An economic recovery from the coronavirus pandemic, which has killed nearly 300,000 people globally, will largely depend on the effectiveness of individual governments in preventing a second wave of infections despite easings of lockdown restrictions.
“The biggest uncertainty now is around the pace of the reopening of the economy. There is a series of risks that are still to the downside…We may have a more prolonged period of confinement measures imposed by law or just behaviourally,” Giada Giani, European economist at Citi, said.
Fears about that risk meant a broad measure of European stocks was set to end the week 3% lower – the biggest weekly fall since the mid-March rout in global shares – while euro zone government bond yields have tumbled.

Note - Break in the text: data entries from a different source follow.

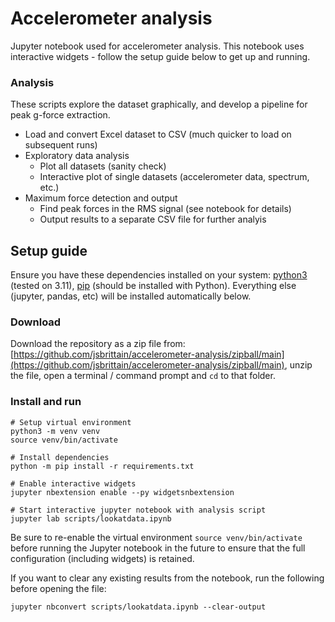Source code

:# Accelerometer analysis

Jupyter notebook used for accelerometer analysis. This notebook uses interactive widgets - follow the setup guide below to get up and running.

### Analysis

These scripts explore the dataset graphically, and develop a pipeline for peak g-force extraction.

- Load and convert Excel dataset to CSV (much quicker to load on subsequent runs)
- Exploratory data analysis
  - Plot all datasets (sanity check)
  - Interactive plot of single datasets (accelerometer data, spectrum, etc.)
- Maximum force detection and output
  - Find peak forces in the RMS signal (see notebook for details)
  - Output results to a separate CSV file for further analyis

## Setup guide

Ensure you have these dependencies installed on your system: [python3](https://www.python.org/) (tested on 3.11), [pip](https://pip.pypa.io/en/stable/) (should be installed with Python). Everything else (jupyter, pandas, etc) will be installed automatically below.

### Download
Download the repository as a zip file from: [https://github.com/jsbrittain/accelerometer-analysis/zipball/main](https://github.com/jsbrittain/accelerometer-analysis/zipball/main), unzip the file, open a terminal / command prompt and `cd` to that folder.

### Install and run
```
# Setup virtual environment
python3 -m venv venv
source venv/bin/activate

# Install dependencies
python -m pip install -r requirements.txt

# Enable interactive widgets
jupyter nbextension enable --py widgetsnbextension

# Start interactive jupyter notebook with analysis script
jupyter lab scripts/lookatdata.ipynb
```

Be sure to re-enable the virtual environment `source venv/bin/activate` before running the Jupyter notebook in the future to ensure that the full configuration (including widgets) is retained.

If you want to clear any existing results from the notebook, run the following before opening the file:

`jupyter nbconvert scripts/lookatdata.ipynb --clear-output`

The May 11-14 Reuters poll of nearly 80 economists marks the third downgrade to the economic outlook in a little over a month, despite the ECB adding hundreds of billions of euros to its balance sheet and governments announcing stimulus worth trillions of euros.
The euro zone economy is expected to contract 7.5% in 2020, more than the 5.4% predicted three weeks ago, with the worst of the blow expected this quarter.

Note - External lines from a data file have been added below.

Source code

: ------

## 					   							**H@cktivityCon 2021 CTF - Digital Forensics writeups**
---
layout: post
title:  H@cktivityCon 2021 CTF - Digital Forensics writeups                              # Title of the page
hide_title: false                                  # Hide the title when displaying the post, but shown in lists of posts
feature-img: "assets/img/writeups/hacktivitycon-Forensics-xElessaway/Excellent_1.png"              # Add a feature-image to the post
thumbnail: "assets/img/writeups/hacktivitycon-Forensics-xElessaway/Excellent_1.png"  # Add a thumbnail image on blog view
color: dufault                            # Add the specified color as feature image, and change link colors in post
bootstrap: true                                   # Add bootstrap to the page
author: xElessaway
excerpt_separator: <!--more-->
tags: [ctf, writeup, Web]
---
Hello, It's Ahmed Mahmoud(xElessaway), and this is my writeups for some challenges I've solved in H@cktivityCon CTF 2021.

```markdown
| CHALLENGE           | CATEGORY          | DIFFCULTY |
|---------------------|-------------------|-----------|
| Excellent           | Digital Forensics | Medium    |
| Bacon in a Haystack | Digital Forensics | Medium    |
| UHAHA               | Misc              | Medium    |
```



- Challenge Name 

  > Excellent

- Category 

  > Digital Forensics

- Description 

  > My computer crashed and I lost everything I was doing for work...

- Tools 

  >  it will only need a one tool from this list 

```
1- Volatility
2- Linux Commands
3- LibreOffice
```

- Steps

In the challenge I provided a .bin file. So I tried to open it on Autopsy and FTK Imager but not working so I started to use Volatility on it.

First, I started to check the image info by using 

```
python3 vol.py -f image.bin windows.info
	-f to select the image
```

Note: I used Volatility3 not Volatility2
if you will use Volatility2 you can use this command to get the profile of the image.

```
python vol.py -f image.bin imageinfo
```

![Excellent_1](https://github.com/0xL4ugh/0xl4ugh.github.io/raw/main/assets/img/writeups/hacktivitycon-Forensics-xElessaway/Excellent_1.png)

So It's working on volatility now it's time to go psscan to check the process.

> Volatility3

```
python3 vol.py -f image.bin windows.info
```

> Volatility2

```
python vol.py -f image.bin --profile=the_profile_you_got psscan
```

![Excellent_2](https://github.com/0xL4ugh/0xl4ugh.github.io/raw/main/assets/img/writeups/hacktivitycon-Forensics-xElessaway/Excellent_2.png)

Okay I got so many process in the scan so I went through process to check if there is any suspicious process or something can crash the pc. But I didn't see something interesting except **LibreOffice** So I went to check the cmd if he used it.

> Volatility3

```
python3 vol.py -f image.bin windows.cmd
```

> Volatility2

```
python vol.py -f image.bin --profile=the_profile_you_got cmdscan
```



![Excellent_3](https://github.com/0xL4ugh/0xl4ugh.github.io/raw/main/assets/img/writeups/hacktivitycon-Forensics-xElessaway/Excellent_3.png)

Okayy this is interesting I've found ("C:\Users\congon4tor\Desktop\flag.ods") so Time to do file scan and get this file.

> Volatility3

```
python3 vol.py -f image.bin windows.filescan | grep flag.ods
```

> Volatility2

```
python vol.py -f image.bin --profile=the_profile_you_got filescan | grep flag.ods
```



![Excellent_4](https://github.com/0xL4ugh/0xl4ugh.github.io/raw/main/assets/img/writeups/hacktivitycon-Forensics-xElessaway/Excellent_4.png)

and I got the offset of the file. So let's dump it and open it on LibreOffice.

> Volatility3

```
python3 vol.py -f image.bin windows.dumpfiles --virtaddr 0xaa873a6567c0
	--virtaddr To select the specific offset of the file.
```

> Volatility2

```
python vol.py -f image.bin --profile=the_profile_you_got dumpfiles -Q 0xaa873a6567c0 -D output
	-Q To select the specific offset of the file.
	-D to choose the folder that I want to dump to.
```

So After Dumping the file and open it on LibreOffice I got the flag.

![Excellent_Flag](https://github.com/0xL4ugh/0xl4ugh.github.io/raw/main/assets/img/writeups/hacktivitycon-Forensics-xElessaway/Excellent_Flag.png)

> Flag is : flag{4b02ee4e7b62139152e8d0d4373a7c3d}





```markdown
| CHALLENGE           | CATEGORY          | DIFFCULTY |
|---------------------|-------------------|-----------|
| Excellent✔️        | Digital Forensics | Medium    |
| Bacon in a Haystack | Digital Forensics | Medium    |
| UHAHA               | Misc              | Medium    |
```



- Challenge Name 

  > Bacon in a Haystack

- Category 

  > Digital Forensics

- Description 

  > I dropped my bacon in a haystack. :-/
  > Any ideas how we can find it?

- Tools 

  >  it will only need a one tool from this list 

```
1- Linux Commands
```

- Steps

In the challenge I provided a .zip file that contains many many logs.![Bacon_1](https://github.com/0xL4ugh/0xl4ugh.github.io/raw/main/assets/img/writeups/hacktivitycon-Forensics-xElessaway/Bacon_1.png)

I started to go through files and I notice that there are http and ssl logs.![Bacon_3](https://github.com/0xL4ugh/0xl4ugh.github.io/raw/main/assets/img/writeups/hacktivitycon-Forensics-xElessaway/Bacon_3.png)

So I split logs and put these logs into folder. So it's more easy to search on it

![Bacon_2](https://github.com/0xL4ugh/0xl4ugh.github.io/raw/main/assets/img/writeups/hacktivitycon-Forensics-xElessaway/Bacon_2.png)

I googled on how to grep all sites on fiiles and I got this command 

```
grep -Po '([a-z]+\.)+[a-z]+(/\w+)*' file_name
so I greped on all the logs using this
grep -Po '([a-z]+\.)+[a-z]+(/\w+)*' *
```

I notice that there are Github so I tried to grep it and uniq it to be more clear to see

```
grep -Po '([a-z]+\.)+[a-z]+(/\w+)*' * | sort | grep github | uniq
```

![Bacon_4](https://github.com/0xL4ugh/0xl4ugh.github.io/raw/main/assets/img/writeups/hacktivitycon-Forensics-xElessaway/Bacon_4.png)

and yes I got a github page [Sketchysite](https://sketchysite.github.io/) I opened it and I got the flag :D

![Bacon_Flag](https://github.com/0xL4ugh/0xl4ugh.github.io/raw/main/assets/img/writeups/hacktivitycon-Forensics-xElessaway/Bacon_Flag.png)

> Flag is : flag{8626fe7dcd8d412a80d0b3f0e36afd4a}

After contracting 3.8% in January-March, its sharpest quarter-on-quarter decline since 1995, the economy was shown in the latest poll shrinking by 11.3% in April-June, more than the 9.6% predicted last month.
The economy is not expected to make up for that in the second half of this year or next, growing 7.2% and 2.8% in the third and final quarters of 2020, respectively.
But the worst-case scenario has the economy contracting in Q3 as well as Q2, while stagnating in Q4, showing powerful downside risks to forecasts.
Indeed, the euro zone’s biggest economy, Germany, has sunk into a deep recession after the steepest quarterly contraction since the 2009 financial crisis at the start of the year, official preliminary data showed on Friday.
Despite the substantial fall in GDP, the unemployment rate is expected to rise only about two percentage points to 9.3% in 2020 from recent lows of 7.4%. That compares with forecasts of a much sharper rise in unemployment in the United States.
“While the lion’s share of this year’s U.S. fiscal stimulus is geared toward smoothing household income through labour market dislocations, European governments have provided firms with wage guarantees and expanded short-time work incentives to reduce labour market dislocations,” economists at JP Morgan said.
That does not include the 20 billion euros per month of purchases already announced in response to a slowdown that had taken hold well before the coronavirus hit Europe. The poll forecast the ECB’s balance sheet, currently at around 5 trillion euros, would expand to 6.5 trillion euros by year-end.
“Monetary policy will be almost maxed out before this recession ends,” Citi’s Giani said.
“At the moment, it has the objective of making the usage of fiscal policy easier. The ECB can do this by increasing the size of purchases and extending it beyond this year.”
More than two-thirds of 28 economists said the ECB was likely to follow the U.S. Federal Reserve’s example by adding to its shopping list corporate bonds that have lost investment grade status during the crisis, referred to by some as “fallen angels”.
“By buying fallen angels, the ECB can limit the fall-out of the pandemic,” Spyros Andreopoulos, senior European economist at BNP Paribas, said.
“It is a way to reach a broader segment of corporates – a segment that may increase in size now that the ECB recognises the impact of the pandemic will stretch into the medium-term.”
But this could expose the ECB to even more criticism when it is already dealing with a German Constitutional Court ruling that the central bank would have to prove its bond-buying programme was necessary and proportional.
Over 75% of respondents who answered an additional question – 22 of 29 – said that ruling would not have a long-term impact on the way the ECB sets policy.